WHAT THE TASK ASKS
Repeat the entries below exactly as they appear, with no pictures.

Segment Start: SUPPLIED ENTRIES

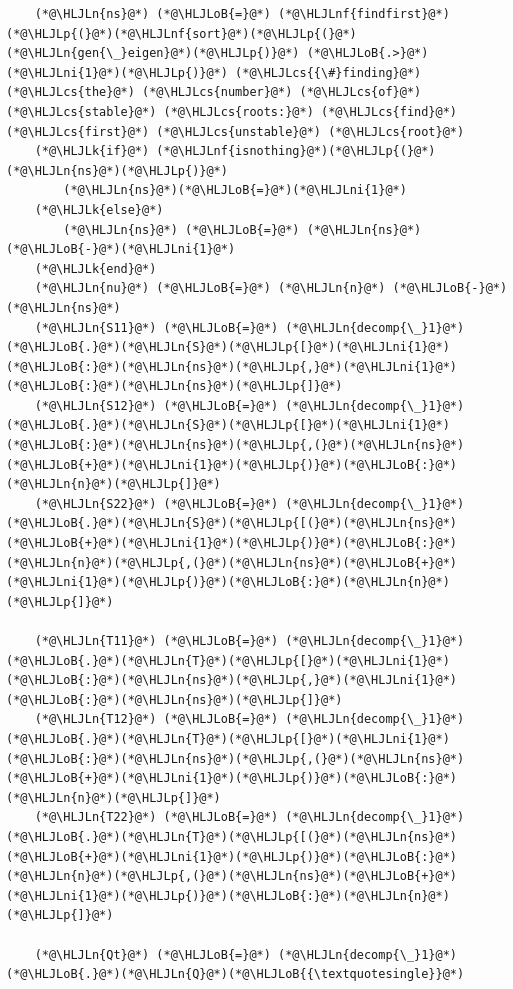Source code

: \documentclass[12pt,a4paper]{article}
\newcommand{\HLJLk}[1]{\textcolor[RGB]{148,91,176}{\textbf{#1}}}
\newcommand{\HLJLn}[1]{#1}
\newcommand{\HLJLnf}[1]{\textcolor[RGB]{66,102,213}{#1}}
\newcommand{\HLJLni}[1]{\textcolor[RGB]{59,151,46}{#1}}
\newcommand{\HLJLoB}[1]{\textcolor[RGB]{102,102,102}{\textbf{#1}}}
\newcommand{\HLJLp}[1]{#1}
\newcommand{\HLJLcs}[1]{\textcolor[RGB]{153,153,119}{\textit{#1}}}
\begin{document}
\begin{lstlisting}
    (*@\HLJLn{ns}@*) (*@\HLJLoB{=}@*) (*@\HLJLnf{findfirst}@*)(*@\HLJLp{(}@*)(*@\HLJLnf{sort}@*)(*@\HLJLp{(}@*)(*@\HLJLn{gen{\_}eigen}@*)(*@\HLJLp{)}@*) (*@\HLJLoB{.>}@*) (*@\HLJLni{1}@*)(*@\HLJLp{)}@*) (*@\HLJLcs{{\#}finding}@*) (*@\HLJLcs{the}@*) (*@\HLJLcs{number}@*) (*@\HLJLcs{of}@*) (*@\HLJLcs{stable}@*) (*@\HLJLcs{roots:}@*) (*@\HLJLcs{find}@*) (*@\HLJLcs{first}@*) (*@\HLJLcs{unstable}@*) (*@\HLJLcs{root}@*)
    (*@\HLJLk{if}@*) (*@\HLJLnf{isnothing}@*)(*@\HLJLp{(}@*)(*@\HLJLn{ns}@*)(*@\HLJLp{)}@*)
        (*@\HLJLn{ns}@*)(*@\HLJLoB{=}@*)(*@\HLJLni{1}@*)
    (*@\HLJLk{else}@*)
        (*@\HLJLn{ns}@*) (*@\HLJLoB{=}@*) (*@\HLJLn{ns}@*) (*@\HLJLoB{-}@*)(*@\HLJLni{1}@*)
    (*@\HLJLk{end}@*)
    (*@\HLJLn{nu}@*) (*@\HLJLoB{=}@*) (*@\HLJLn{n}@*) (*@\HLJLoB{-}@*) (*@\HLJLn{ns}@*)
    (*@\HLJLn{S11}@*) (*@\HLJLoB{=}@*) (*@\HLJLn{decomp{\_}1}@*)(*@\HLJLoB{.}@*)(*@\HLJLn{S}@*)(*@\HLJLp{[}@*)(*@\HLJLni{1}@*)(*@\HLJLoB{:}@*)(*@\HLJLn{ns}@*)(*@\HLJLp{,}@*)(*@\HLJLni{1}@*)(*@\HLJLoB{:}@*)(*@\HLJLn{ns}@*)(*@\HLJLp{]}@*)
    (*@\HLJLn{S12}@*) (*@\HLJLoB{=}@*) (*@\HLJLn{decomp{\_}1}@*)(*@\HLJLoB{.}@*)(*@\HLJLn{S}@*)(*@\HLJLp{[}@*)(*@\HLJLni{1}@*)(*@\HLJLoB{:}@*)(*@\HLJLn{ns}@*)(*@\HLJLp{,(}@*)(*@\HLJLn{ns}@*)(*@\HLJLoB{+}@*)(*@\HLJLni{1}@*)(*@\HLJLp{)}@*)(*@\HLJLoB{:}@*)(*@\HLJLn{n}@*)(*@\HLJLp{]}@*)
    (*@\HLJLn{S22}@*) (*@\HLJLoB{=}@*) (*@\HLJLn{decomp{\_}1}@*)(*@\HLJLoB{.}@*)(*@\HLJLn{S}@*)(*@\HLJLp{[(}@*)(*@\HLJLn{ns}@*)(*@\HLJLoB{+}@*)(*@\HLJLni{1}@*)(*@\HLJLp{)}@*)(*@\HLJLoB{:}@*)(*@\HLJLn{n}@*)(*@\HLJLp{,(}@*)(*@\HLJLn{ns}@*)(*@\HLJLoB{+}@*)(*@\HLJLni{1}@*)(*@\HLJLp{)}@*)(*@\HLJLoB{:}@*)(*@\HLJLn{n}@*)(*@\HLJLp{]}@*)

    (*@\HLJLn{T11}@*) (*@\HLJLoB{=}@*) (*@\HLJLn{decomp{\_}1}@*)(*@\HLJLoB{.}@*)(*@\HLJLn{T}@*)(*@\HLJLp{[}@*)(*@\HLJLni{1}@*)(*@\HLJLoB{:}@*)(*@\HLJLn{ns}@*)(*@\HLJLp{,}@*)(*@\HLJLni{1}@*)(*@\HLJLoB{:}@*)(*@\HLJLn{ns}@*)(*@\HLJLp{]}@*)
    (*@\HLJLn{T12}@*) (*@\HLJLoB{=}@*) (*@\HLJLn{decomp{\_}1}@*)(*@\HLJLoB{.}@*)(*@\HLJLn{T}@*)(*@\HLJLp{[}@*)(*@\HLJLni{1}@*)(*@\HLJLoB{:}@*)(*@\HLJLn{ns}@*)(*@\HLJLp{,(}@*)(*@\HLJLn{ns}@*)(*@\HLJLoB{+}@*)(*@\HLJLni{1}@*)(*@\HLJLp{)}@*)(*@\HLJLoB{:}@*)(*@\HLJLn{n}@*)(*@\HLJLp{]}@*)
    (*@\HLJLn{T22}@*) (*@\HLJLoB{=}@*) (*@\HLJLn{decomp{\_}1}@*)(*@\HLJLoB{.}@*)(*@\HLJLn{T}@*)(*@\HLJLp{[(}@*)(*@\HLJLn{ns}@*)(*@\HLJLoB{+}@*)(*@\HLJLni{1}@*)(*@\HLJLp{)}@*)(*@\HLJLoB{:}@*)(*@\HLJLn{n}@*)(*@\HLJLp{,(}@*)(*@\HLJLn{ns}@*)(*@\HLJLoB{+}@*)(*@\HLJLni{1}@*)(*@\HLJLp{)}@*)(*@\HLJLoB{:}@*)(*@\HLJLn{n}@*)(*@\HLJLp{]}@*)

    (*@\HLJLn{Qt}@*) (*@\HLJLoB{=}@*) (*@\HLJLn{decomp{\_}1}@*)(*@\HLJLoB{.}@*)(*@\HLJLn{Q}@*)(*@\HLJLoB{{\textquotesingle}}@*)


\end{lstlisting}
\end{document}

Segment End: SUPPLIED ENTRIES

EXERCISE OUTPUT
Source code

: \documentclass[12pt,a4paper]{article}
\newcommand{\HLJLk}[1]{\textcolor[RGB]{148,91,176}{\textbf{#1}}}
\newcommand{\HLJLn}[1]{#1}
\newcommand{\HLJLnf}[1]{\textcolor[RGB]{66,102,213}{#1}}
\newcommand{\HLJLni}[1]{\textcolor[RGB]{59,151,46}{#1}}
\newcommand{\HLJLoB}[1]{\textcolor[RGB]{102,102,102}{\textbf{#1}}}
\newcommand{\HLJLp}[1]{#1}
\newcommand{\HLJLcs}[1]{\textcolor[RGB]{153,153,119}{\textit{#1}}}
\begin{document}
\begin{lstlisting}
    (*@\HLJLn{ns}@*) (*@\HLJLoB{=}@*) (*@\HLJLnf{findfirst}@*)(*@\HLJLp{(}@*)(*@\HLJLnf{sort}@*)(*@\HLJLp{(}@*)(*@\HLJLn{gen{\_}eigen}@*)(*@\HLJLp{)}@*) (*@\HLJLoB{.>}@*) (*@\HLJLni{1}@*)(*@\HLJLp{)}@*) (*@\HLJLcs{{\#}finding}@*) (*@\HLJLcs{the}@*) (*@\HLJLcs{number}@*) (*@\HLJLcs{of}@*) (*@\HLJLcs{stable}@*) (*@\HLJLcs{roots:}@*) (*@\HLJLcs{find}@*) (*@\HLJLcs{first}@*) (*@\HLJLcs{unstable}@*) (*@\HLJLcs{root}@*)
    (*@\HLJLk{if}@*) (*@\HLJLnf{isnothing}@*)(*@\HLJLp{(}@*)(*@\HLJLn{ns}@*)(*@\HLJLp{)}@*)
        (*@\HLJLn{ns}@*)(*@\HLJLoB{=}@*)(*@\HLJLni{1}@*)
    (*@\HLJLk{else}@*)
        (*@\HLJLn{ns}@*) (*@\HLJLoB{=}@*) (*@\HLJLn{ns}@*) (*@\HLJLoB{-}@*)(*@\HLJLni{1}@*)
    (*@\HLJLk{end}@*)
    (*@\HLJLn{nu}@*) (*@\HLJLoB{=}@*) (*@\HLJLn{n}@*) (*@\HLJLoB{-}@*) (*@\HLJLn{ns}@*)
    (*@\HLJLn{S11}@*) (*@\HLJLoB{=}@*) (*@\HLJLn{decomp{\_}1}@*)(*@\HLJLoB{.}@*)(*@\HLJLn{S}@*)(*@\HLJLp{[}@*)(*@\HLJLni{1}@*)(*@\HLJLoB{:}@*)(*@\HLJLn{ns}@*)(*@\HLJLp{,}@*)(*@\HLJLni{1}@*)(*@\HLJLoB{:}@*)(*@\HLJLn{ns}@*)(*@\HLJLp{]}@*)
    (*@\HLJLn{S12}@*) (*@\HLJLoB{=}@*) (*@\HLJLn{decomp{\_}1}@*)(*@\HLJLoB{.}@*)(*@\HLJLn{S}@*)(*@\HLJLp{[}@*)(*@\HLJLni{1}@*)(*@\HLJLoB{:}@*)(*@\HLJLn{ns}@*)(*@\HLJLp{,(}@*)(*@\HLJLn{ns}@*)(*@\HLJLoB{+}@*)(*@\HLJLni{1}@*)(*@\HLJLp{)}@*)(*@\HLJLoB{:}@*)(*@\HLJLn{n}@*)(*@\HLJLp{]}@*)
    (*@\HLJLn{S22}@*) (*@\HLJLoB{=}@*) (*@\HLJLn{decomp{\_}1}@*)(*@\HLJLoB{.}@*)(*@\HLJLn{S}@*)(*@\HLJLp{[(}@*)(*@\HLJLn{ns}@*)(*@\HLJLoB{+}@*)(*@\HLJLni{1}@*)(*@\HLJLp{)}@*)(*@\HLJLoB{:}@*)(*@\HLJLn{n}@*)(*@\HLJLp{,(}@*)(*@\HLJLn{ns}@*)(*@\HLJLoB{+}@*)(*@\HLJLni{1}@*)(*@\HLJLp{)}@*)(*@\HLJLoB{:}@*)(*@\HLJLn{n}@*)(*@\HLJLp{]}@*)

    (*@\HLJLn{T11}@*) (*@\HLJLoB{=}@*) (*@\HLJLn{decomp{\_}1}@*)(*@\HLJLoB{.}@*)(*@\HLJLn{T}@*)(*@\HLJLp{[}@*)(*@\HLJLni{1}@*)(*@\HLJLoB{:}@*)(*@\HLJLn{ns}@*)(*@\HLJLp{,}@*)(*@\HLJLni{1}@*)(*@\HLJLoB{:}@*)(*@\HLJLn{ns}@*)(*@\HLJLp{]}@*)
    (*@\HLJLn{T12}@*) (*@\HLJLoB{=}@*) (*@\HLJLn{decomp{\_}1}@*)(*@\HLJLoB{.}@*)(*@\HLJLn{T}@*)(*@\HLJLp{[}@*)(*@\HLJLni{1}@*)(*@\HLJLoB{:}@*)(*@\HLJLn{ns}@*)(*@\HLJLp{,(}@*)(*@\HLJLn{ns}@*)(*@\HLJLoB{+}@*)(*@\HLJLni{1}@*)(*@\HLJLp{)}@*)(*@\HLJLoB{:}@*)(*@\HLJLn{n}@*)(*@\HLJLp{]}@*)
    (*@\HLJLn{T22}@*) (*@\HLJLoB{=}@*) (*@\HLJLn{decomp{\_}1}@*)(*@\HLJLoB{.}@*)(*@\HLJLn{T}@*)(*@\HLJLp{[(}@*)(*@\HLJLn{ns}@*)(*@\HLJLoB{+}@*)(*@\HLJLni{1}@*)(*@\HLJLp{)}@*)(*@\HLJLoB{:}@*)(*@\HLJLn{n}@*)(*@\HLJLp{,(}@*)(*@\HLJLn{ns}@*)(*@\HLJLoB{+}@*)(*@\HLJLni{1}@*)(*@\HLJLp{)}@*)(*@\HLJLoB{:}@*)(*@\HLJLn{n}@*)(*@\HLJLp{]}@*)

    (*@\HLJLn{Qt}@*) (*@\HLJLoB{=}@*) (*@\HLJLn{decomp{\_}1}@*)(*@\HLJLoB{.}@*)(*@\HLJLn{Q}@*)(*@\HLJLoB{{\textquotesingle}}@*)


\end{lstlisting}
\end{document}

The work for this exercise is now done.